Radio frequency (“RF”) circuits made by fabricating semiconductor devices, such as transistors, on a semiconductor on insulator (“SOI”) wafer typically suffer from several drawbacks, due to losses associated with substrate impedance. For example, unwanted crosstalk between devices or circuit blocks can occur through the substrate. Moreover, in RF switches built in SOI technologies, the parasitic substrate impedance can result in degraded linearity and voltage imbalance across large branches of stacked semiconductor devices.
Some of the effects experienced by the monolithic RF circuits when utilizing SOI wafers can be partially mitigated by using SOI wafers having a high resistivity substrate. For example, RF switches built on a SOI wafer can use a high resistivity substrate under buried oxide and device layers. Typically, the buried oxide layer in contact with the high resistivity substrate contains positive bulk charge.

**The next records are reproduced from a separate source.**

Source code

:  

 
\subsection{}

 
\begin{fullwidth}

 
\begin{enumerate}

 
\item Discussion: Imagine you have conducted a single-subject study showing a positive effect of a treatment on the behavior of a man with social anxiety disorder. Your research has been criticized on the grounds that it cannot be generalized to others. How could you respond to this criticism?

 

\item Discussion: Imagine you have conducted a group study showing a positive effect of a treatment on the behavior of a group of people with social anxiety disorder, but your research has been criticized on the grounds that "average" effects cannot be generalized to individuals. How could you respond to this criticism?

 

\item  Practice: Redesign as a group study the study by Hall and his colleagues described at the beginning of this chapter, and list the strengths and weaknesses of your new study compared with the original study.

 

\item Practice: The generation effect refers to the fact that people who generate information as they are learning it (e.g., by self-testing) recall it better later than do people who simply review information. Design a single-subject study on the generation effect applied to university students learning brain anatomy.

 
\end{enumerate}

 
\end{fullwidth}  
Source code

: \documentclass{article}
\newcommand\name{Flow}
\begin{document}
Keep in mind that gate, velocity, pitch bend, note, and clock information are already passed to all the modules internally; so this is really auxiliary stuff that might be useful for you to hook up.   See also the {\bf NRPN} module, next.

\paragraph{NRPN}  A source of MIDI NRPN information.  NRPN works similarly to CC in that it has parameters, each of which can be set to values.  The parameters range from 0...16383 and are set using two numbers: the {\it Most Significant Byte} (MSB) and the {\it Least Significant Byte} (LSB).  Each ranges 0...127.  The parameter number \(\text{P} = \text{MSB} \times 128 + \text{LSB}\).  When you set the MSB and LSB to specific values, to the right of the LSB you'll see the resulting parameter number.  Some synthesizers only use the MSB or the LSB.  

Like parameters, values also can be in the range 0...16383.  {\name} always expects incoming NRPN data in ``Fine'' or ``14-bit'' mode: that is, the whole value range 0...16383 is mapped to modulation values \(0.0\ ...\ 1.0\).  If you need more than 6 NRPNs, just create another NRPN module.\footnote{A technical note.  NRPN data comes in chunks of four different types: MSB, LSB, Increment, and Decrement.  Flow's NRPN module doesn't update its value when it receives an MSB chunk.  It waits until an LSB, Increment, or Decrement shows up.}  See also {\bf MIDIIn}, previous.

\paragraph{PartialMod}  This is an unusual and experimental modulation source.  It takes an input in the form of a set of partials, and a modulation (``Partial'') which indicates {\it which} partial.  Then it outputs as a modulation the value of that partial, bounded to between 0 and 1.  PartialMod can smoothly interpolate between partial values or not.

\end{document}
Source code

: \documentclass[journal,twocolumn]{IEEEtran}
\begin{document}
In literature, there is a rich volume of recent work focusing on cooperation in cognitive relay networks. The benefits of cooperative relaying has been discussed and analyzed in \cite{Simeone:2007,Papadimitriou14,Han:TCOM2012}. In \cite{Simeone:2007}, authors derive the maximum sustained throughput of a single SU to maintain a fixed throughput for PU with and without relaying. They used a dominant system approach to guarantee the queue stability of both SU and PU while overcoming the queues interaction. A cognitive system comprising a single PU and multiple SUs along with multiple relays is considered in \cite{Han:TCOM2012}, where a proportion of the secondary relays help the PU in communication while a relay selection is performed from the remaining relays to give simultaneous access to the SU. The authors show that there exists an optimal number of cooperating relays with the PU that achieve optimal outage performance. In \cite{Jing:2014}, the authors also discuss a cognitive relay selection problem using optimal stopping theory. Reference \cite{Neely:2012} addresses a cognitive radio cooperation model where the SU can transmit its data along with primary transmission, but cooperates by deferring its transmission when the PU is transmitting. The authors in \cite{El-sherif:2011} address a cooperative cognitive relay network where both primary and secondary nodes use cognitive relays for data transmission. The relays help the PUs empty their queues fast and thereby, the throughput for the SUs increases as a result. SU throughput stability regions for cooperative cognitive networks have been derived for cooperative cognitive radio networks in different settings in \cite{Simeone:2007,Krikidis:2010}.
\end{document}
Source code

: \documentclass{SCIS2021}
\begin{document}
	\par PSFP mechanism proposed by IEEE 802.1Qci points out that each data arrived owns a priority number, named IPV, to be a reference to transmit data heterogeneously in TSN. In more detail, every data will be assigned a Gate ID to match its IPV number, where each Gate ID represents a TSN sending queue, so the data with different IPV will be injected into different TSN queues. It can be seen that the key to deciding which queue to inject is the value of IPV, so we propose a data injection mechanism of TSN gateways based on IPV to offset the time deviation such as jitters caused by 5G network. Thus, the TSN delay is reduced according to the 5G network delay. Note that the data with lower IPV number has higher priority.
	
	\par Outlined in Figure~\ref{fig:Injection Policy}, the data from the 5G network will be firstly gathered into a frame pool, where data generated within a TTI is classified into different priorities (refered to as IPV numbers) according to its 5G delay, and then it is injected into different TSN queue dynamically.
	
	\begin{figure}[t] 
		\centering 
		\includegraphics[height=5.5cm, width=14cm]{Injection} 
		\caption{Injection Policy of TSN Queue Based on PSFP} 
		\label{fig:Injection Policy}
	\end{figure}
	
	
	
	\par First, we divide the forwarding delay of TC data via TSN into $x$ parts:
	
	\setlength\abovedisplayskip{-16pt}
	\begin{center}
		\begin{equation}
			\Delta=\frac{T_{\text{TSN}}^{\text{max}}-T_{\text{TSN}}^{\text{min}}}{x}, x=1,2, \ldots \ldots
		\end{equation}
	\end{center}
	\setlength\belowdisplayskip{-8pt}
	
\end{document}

In addition, fixed charge (e.g., positive charge) is also present at the interface of the high resistivity substrate and the buried oxide layer, for example, thermally grown on the high resistivity substrate. Due to the low background doping of the high resistivity substrate, the positive charge can cause an accumulation of mobile charges of opposite polarity (e.g., negative charge) under the buried oxide layer, resulting in the formation of a parasitic conduction layer (PCL) of high mobility carriers in the high resistivity substrate, which can significantly decrease the effective resistivity of the substrate. For example, if 1000 ohm-cm silicon is used to build a high resistivity substrate, the effective resistivity of the substrate is found to be only approximately one fifth of that value (i.e., 200 ohm-cm) based on transmission line measurements over the substrate.

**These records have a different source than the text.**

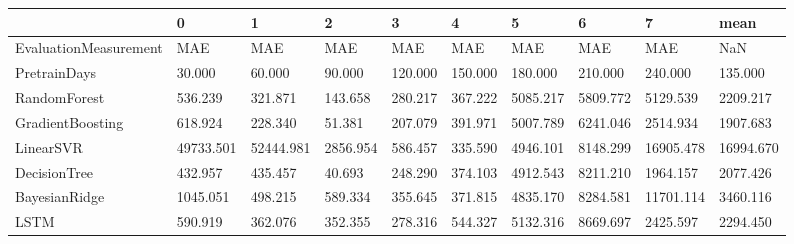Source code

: \begin{tabular}{llllllllll}
\toprule
{} &         0 &         1 &        2 &       3 &       4 &        5 &        6 &         7 &      mean \\
\midrule
EvaluationMeasurement &       MAE &       MAE &      MAE &     MAE &     MAE &      MAE &      MAE &       MAE &       NaN \\
PretrainDays          &    30.000 &    60.000 &   90.000 & 120.000 & 150.000 &  180.000 &  210.000 &   240.000 &   135.000 \\
RandomForest          &   536.239 &   321.871 &  143.658 & 280.217 & 367.222 & 5085.217 & 5809.772 &  5129.539 &  2209.217 \\
GradientBoosting      &   618.924 &   228.340 &   51.381 & 207.079 & 391.971 & 5007.789 & 6241.046 &  2514.934 &  1907.683 \\
LinearSVR             & 49733.501 & 52444.981 & 2856.954 & 586.457 & 335.590 & 4946.101 & 8148.299 & 16905.478 & 16994.670 \\
DecisionTree          &   432.957 &   435.457 &   40.693 & 248.290 & 374.103 & 4912.543 & 8211.210 &  1964.157 &  2077.426 \\
BayesianRidge         &  1045.051 &   498.215 &  589.334 & 355.645 & 371.815 & 4835.170 & 8284.581 & 11701.114 &  3460.116 \\
LSTM                  &   590.919 &   362.076 &  352.355 & 278.316 & 544.327 & 5132.316 & 8669.697 &  2425.597 &  2294.450 \\
\bottomrule
\end{tabular}
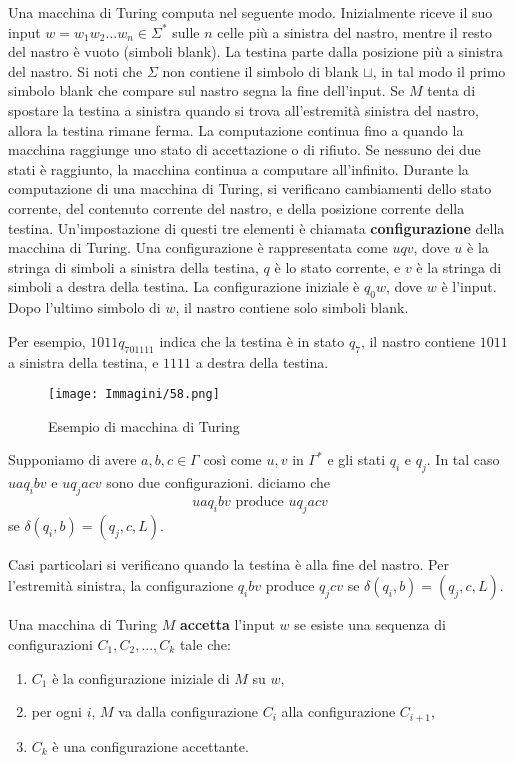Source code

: \documentclass{article}
\begin{document}
Una macchina di Turing computa nel seguente modo.
Inizialmente riceve il suo input $w = w_1w_2...w_n \in \Sigma^*$ sulle $n$ celle più a sinistra del nastro, mentre il resto del nastro è vuoto (simboli blank).
La testina parte dalla posizione più a sinistra del nastro.
Si noti che $\Sigma$ non contiene il simbolo di blank $\sqcup$, in tal modo il primo simbolo blank che compare sul nastro segna la fine dell'input.
Se $M$ tenta di spostare la testina a sinistra quando si trova all'estremità sinistra del nastro, allora la testina rimane ferma.
La computazione continua fino a quando la macchina raggiunge uno stato di accettazione o di rifiuto.
Se nessuno dei due stati è raggiunto, la macchina continua a computare all'infinito.
Durante la computazione di una macchina di Turing, si verificano cambiamenti dello stato corrente, del contenuto corrente del nastro, e della posizione corrente della testina.
Un'impostazione di questi tre elementi è chiamata \textbf{configurazione} della macchina di Turing.
Una configurazione è rappresentata come $uqv$, dove $u$ è la stringa di simboli a sinistra della testina, $q$ è lo stato corrente, e $v$ è la stringa di simboli a destra della testina.
La configurazione iniziale è $q_0w$, dove $w$ è l'input.
Dopo l'ultimo simbolo di $w$, il nastro contiene solo simboli blank.

Per esempio, $1011q_701111$ indica che la testina è in stato $q_7$, il nastro contiene $1011$ a sinistra della testina, e $1111$ a destra della testina.

\begin{figure}[H]
    \centering
    \texttt{[image: Immagini/58.png]}
    \caption{Esempio di macchina di Turing}
    \label{fig:turing_machine_example2}
\end{figure}

Supponiamo di avere $a,b,c \in \Gamma$ così come $u,v$ in $\Gamma^*$ e gli stati $q_i$ e $q_j$.
In tal caso $uaq_ibv$ e $uq_jacv$ sono due configurazioni. diciamo che 
$$
uaq_ibv \text{ produce } uq_jacv
$$
se $\delta(q_i,b) = (q_j,c,L)$.

Casi particolari si verificano quando la testina è alla fine del nastro.
Per l'estremità sinistra, la configurazione $q_ibv$ produce $q_jcv$ se $\delta(q_i,b) = (q_j,c,L)$.

Una macchina di Turing $M$ \textbf{accetta} l'input $w$ se esiste una sequenza di configurazioni $C_1,C_2,...,C_k$ tale che:
\begin{enumerate}
    \item $C_1$ è la configurazione iniziale di $M$ su $w$,
    \item per ogni $i$, $M$ va dalla configurazione $C_i$ alla configurazione $C_{i+1}$,
    \item $C_k$ è una configurazione accettante.
\end{enumerate}
\end{document}
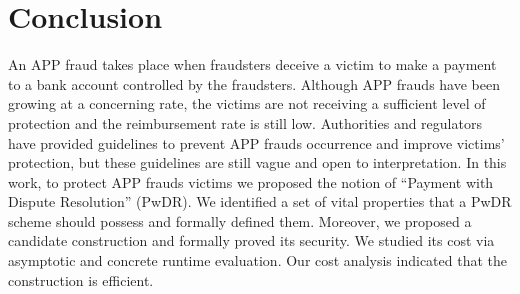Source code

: 

\section{Conclusion}\label{sec::conclusion}


An APP fraud takes place when fraudsters deceive a victim to make a payment to a bank account controlled by the fraudsters. Although APP frauds have been growing at a concerning rate, the  victims are not receiving a sufficient level of protection and the reimbursement rate is still low. Authorities and regulators have  provided guidelines  to prevent APP frauds occurrence and improve victims’ protection, but these guidelines are still vague and open to interpretation. In this work, to protect APP frauds victims  we proposed the notion of “Payment with Dispute Resolution” (PwDR). We identified a set of vital properties that a PwDR scheme should possess and formally defined them. Moreover,  we proposed a candidate construction and formally proved its security. We studied its cost via asymptotic and concrete runtime evaluation. Our cost analysis indicated that the construction is efficient. 





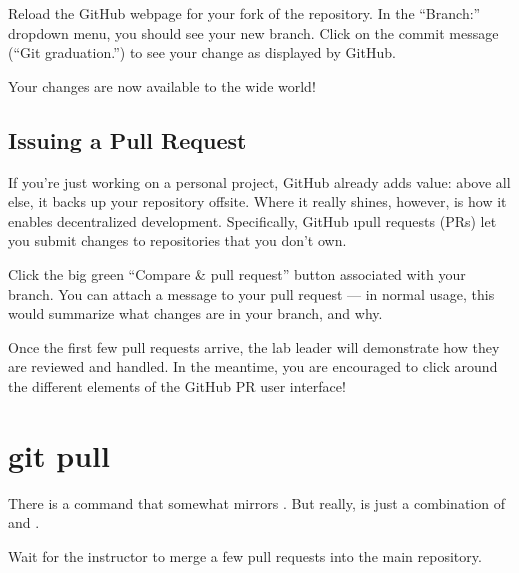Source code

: \documentclass[letterpaper, 12pt, titlepage, twoside]{article}
\begin{document}
\begin{noncli}
  Reload the GitHub webpage for your fork of the  repository. In
  the ``Branch:'' dropdown menu, you should see your new 
  branch. Click on the commit message (``Git graduation.'') to see your change
  as displayed by GitHub.
\end{noncli}

Your changes are now available to the wide world!

\subsection*{Issuing a Pull Request}


If you're just working on a personal project, GitHub already adds value: above
all else, it backs up your repository offsite. Where it really shines,
however, is how it enables decentralized development. Specifically, GitHub
\i{pull requests} (PRs) \x let you submit changes to repositories that you
don't own.

\begin{noncli}
  Click the big green ``Compare \& pull request'' button associated with your
   branch. You can attach a message to your pull request --- in
  normal usage, this would summarize what changes are in your branch, and why.

  Once the first few pull requests arrive, the lab leader will demonstrate how
  they are reviewed and handled. In the meantime, you are encouraged to click
  around the different elements of the GitHub PR user interface!
\end{noncli}


\section{git pull}

There is a  command that somewhat mirrors . But really,
 is just a combination of  and .

\begin{noncli}
  Wait for the instructor to merge a few pull requests into the main
  repository.
\end{noncli}

\end{document}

To address the PCL associated with the high resistivity SOI wafer, a conventional approach is to deposit a defect-rich layer on the high resistivity substrate such that the inversion charge is in a region of low mobility. Although this conventional approach can increase the effective substrate resistivity, due to increased manufacturing complexity, it costs significantly more than the standard high resistivity SOI without the defect-rich layer. According to another conventional approach, a damaged region can be formed in the high resistivity substrate as part of an integrated circuit manufacturing flow, where an amorphizing implant (e.g., argon or germanium) having a high density of carriers is introduced to reduce carrier mobility in the high resistivity substrate. However, the damaged region can re-align to the underlying substrate at temperatures far below what is typically required for CMOS manufacturing (e.g., at 550° C.). As a result, the formation of the damaged regions must happen after the formation of the active devices (e.g., after the source/drain anneal in the CMOS or BiCMOS process flow). Also, such a heavy dose of damaging implant must be done outside of the active device regions to avoid damaging the active devices, which seriously compromises the effectiveness of this approach in applications where large devices are required (e.g., low loss RF switches).
Not only does the PCL under an active device region lower the effective substrate impedance, but because the PCL under the active device region is isolated by the surrounding damaged regions, potential swings in the active device region in the device layer can modulate a depletion region depth in the high resistivity substrate. As a consequence, the depletion regions act as a dielectric medium to form one or more voltage-dependent, non-linear capacitors, such as parasitic varactors, in the high resistivity substrate. These parasitic varactors can contribute to the non-linearity in signals propagating through the device layer, for example, through the source and drain regions of RF switches (e.g., field effect transistors).
Thus, there is a need in the art for a semiconductor on insulator (SOI) structure having improved electrical signal isolation and linearity.